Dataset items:
>>>>>
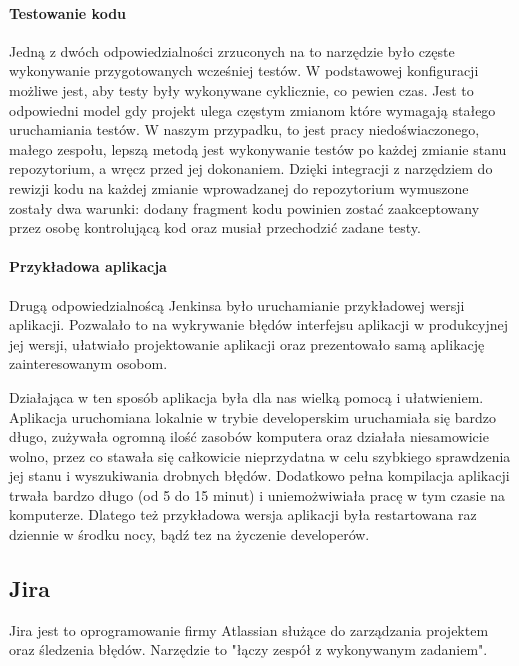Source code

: \documentclass[licencjacka]{pracamgr}
\begin{document}
\paragraph{Testowanie kodu}
Jedną z dwóch odpowiedzialności zrzuconych na to narzędzie było częste wykonywanie przygotowanych wcześniej testów. W podstawowej konfiguracji możliwe jest, aby testy były wykonywane cyklicznie, co pewien czas. Jest to odpowiedni model gdy projekt ulega częstym zmianom które wymagają stałego uruchamiania testów. W naszym przypadku, to jest pracy niedoświaczonego, małego zespołu, lepszą metodą jest wykonywanie testów po każdej zmianie stanu repozytorium, a wręcz przed jej dokonaniem. Dzięki integracji z narzędziem do rewizji kodu na każdej zmianie wprowadzanej do repozytorium wymuszone zostały dwa warunki: dodany fragment kodu powinien zostać zaakceptowany przez osobę kontrolującą kod oraz musiał przechodzić zadane testy.

\paragraph{Przykładowa aplikacja}
Drugą odpowiedzialnoścą Jenkinsa było uruchamianie przykładowej wersji aplikacji. Pozwalało to na wykrywanie błędów interfejsu aplikacji w produkcyjnej jej wersji, ułatwiało projektowanie aplikacji oraz prezentowało samą aplikację zainteresowanym osobom.

Działająca w ten sposób aplikacja była dla nas wielką pomocą i ułatwieniem. Aplikacja uruchomiana lokalnie w trybie developerskim uruchamiała się bardzo długo, zużywała ogromną ilość zasobów komputera oraz działała niesamowicie wolno, przez co stawała się całkowicie nieprzydatna w celu szybkiego sprawdzenia jej stanu i wyszukiwania drobnych błędów. Dodatkowo pełna kompilacja aplikacji trwała bardzo długo (od 5 do 15 minut) i uniemożwiwiała pracę w tym czasie na komputerze. Dlatego też przykładowa wersja aplikacji była restartowana raz dziennie w środku nocy, bądź tez na życzenie developerów.  

\subsection{Jira}
Jira jest to oprogramowanie firmy Atlassian służące do zarządzania projektem oraz śledzenia błędów. 
Narzędzie to "łączy zespół z wykonywanym zadaniem".
\end{document}
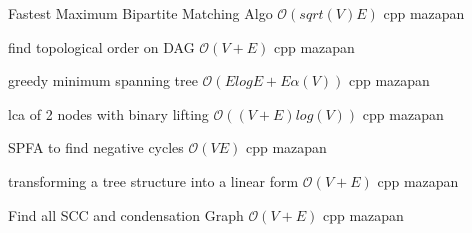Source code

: {Fastest Maximum Bipartite Matching Algo}
{$\mathcal{O}(sqrt(V)E)$}
{cpp}{}
{mazapan}

{find topological order on DAG}
{$\mathcal{O}(V + E)$}
{cpp}{}
{mazapan}

{greedy minimum spanning tree}
{$\mathcal{O}(ElogE+Eα(V))$}
{cpp}{}
{mazapan}

{lca of 2 nodes with binary lifting}
{$\mathcal{O}((V + E)log(V))$}
{cpp}{}
{mazapan}

{SPFA to find negative cycles}
{$\mathcal{O}(VE)$}
{cpp}{}
{mazapan}

{transforming a tree structure into a linear form}
{$\mathcal{O}(V + E)$}
{cpp}{}
{mazapan}

{Find all SCC and condensation Graph}
{$\mathcal{O}(V + E)$}
{cpp}{}
{mazapan}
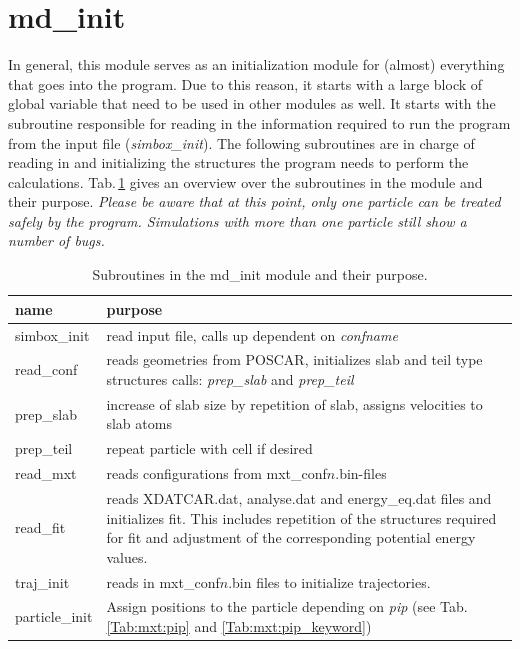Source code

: \documentclass[twoside, 11pt, titlepage, captions=nooneline, a4paper, headsepline]{scrbook}%
\newcommand{\9}{\mathrm}
\newcommand{\0}{\,\mathrm}
\begin{document}
\section{md\_init}
In general, this module serves as an initialization module for (almost) everything that goes into the program. Due to this reason, it starts with a large block of global variable that need to be used in other modules as well.
It starts with the subroutine responsible for reading in the information required to run the program from the input file (\textit{simbox\_init}). The following subroutines are in charge of reading in and initializing the structures the program needs to perform the calculations. Tab.\,\ref{Tab:Funct:mdinit} gives an overview over the subroutines in the module and their purpose. 
\textit{Please be aware that at this point, only one particle can be treated safely by the program. Simulations with more than one particle still show a number of bugs.}
\begin{table}[b!]
\centering
\caption{Subroutines in the md\_init module and their purpose.}
\label{Tab:Funct:mdinit}
\begin{tabular}{l p{12cm}}
\hline\hline
name			&purpose			\\
\hline
simbox\_init & read input file, calls up dependent on \textit{confname}\\
read\_conf& reads geometries from POSCAR, initializes slab and teil type structures\newline
calls: \textit{prep\_slab} and \textit{prep\_teil} \\
prep\_slab& increase of slab size by repetition of slab, assigns velocities to slab atoms\\
prep\_teil& repeat particle with cell if desired\\
read\_mxt&reads configurations from mxt\_conf$n$.bin-files\\
read\_fit&reads XDATCAR.dat, analyse.dat and energy\_eq.dat files and initializes fit. This includes repetition of the structures required for fit and adjustment of the corresponding potential energy values.\\
traj\_init&reads in mxt\_conf$n$.bin files to initialize trajectories.\\
particle\_init& Assign positions to the particle depending on \textit{pip} (see Tab.\,\ref{Tab:mxt:pip} and \ref{Tab:mxt:pip_keyword})\\

\hline
\hline
\end{tabular}
\end{table}
\end{document}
<<<<<
#### [What you have to do]
Give the entries again exactly. Pictures stay out.

#### [Task result]
Source code

: \documentclass[licencjacka]{pracamgr}
\begin{document}
\paragraph{Testowanie kodu}
Jedną z dwóch odpowiedzialności zrzuconych na to narzędzie było częste wykonywanie przygotowanych wcześniej testów. W podstawowej konfiguracji możliwe jest, aby testy były wykonywane cyklicznie, co pewien czas. Jest to odpowiedni model gdy projekt ulega częstym zmianom które wymagają stałego uruchamiania testów. W naszym przypadku, to jest pracy niedoświaczonego, małego zespołu, lepszą metodą jest wykonywanie testów po każdej zmianie stanu repozytorium, a wręcz przed jej dokonaniem. Dzięki integracji z narzędziem do rewizji kodu na każdej zmianie wprowadzanej do repozytorium wymuszone zostały dwa warunki: dodany fragment kodu powinien zostać zaakceptowany przez osobę kontrolującą kod oraz musiał przechodzić zadane testy.

\paragraph{Przykładowa aplikacja}
Drugą odpowiedzialnoścą Jenkinsa było uruchamianie przykładowej wersji aplikacji. Pozwalało to na wykrywanie błędów interfejsu aplikacji w produkcyjnej jej wersji, ułatwiało projektowanie aplikacji oraz prezentowało samą aplikację zainteresowanym osobom.

Działająca w ten sposób aplikacja była dla nas wielką pomocą i ułatwieniem. Aplikacja uruchomiana lokalnie w trybie developerskim uruchamiała się bardzo długo, zużywała ogromną ilość zasobów komputera oraz działała niesamowicie wolno, przez co stawała się całkowicie nieprzydatna w celu szybkiego sprawdzenia jej stanu i wyszukiwania drobnych błędów. Dodatkowo pełna kompilacja aplikacji trwała bardzo długo (od 5 do 15 minut) i uniemożwiwiała pracę w tym czasie na komputerze. Dlatego też przykładowa wersja aplikacji była restartowana raz dziennie w środku nocy, bądź tez na życzenie developerów.  

\subsection{Jira}
Jira jest to oprogramowanie firmy Atlassian służące do zarządzania projektem oraz śledzenia błędów. 
Narzędzie to "łączy zespół z wykonywanym zadaniem".
\end{document}
Source code

: {Fastest Maximum Bipartite Matching Algo}
{$\mathcal{O}(sqrt(V)E)$}
{cpp}{}
{mazapan}

{find topological order on DAG}
{$\mathcal{O}(V + E)$}
{cpp}{}
{mazapan}

{greedy minimum spanning tree}
{$\mathcal{O}(ElogE+Eα(V))$}
{cpp}{}
{mazapan}

{lca of 2 nodes with binary lifting}
{$\mathcal{O}((V + E)log(V))$}
{cpp}{}
{mazapan}

{SPFA to find negative cycles}
{$\mathcal{O}(VE)$}
{cpp}{}
{mazapan}

{transforming a tree structure into a linear form}
{$\mathcal{O}(V + E)$}
{cpp}{}
{mazapan}

{Find all SCC and condensation Graph}
{$\mathcal{O}(V + E)$}
{cpp}{}
{mazapan}
Source code

: \documentclass[twoside, 11pt, titlepage, captions=nooneline, a4paper, headsepline]{scrbook}%
\newcommand{\9}{\mathrm}
\newcommand{\0}{\,\mathrm}
\begin{document}
\section{md\_init}
In general, this module serves as an initialization module for (almost) everything that goes into the program. Due to this reason, it starts with a large block of global variable that need to be used in other modules as well.
It starts with the subroutine responsible for reading in the information required to run the program from the input file (\textit{simbox\_init}). The following subroutines are in charge of reading in and initializing the structures the program needs to perform the calculations. Tab.\,\ref{Tab:Funct:mdinit} gives an overview over the subroutines in the module and their purpose. 
\textit{Please be aware that at this point, only one particle can be treated safely by the program. Simulations with more than one particle still show a number of bugs.}
\begin{table}[b!]
\centering
\caption{Subroutines in the md\_init module and their purpose.}
\label{Tab:Funct:mdinit}
\begin{tabular}{l p{12cm}}
\hline\hline
name			&purpose			\\
\hline
simbox\_init & read input file, calls up dependent on \textit{confname}\\
read\_conf& reads geometries from POSCAR, initializes slab and teil type structures\newline
calls: \textit{prep\_slab} and \textit{prep\_teil} \\
prep\_slab& increase of slab size by repetition of slab, assigns velocities to slab atoms\\
prep\_teil& repeat particle with cell if desired\\
read\_mxt&reads configurations from mxt\_conf$n$.bin-files\\
read\_fit&reads XDATCAR.dat, analyse.dat and energy\_eq.dat files and initializes fit. This includes repetition of the structures required for fit and adjustment of the corresponding potential energy values.\\
traj\_init&reads in mxt\_conf$n$.bin files to initialize trajectories.\\
particle\_init& Assign positions to the particle depending on \textit{pip} (see Tab.\,\ref{Tab:mxt:pip} and \ref{Tab:mxt:pip_keyword})\\

\hline
\hline
\end{tabular}
\end{table}
\end{document}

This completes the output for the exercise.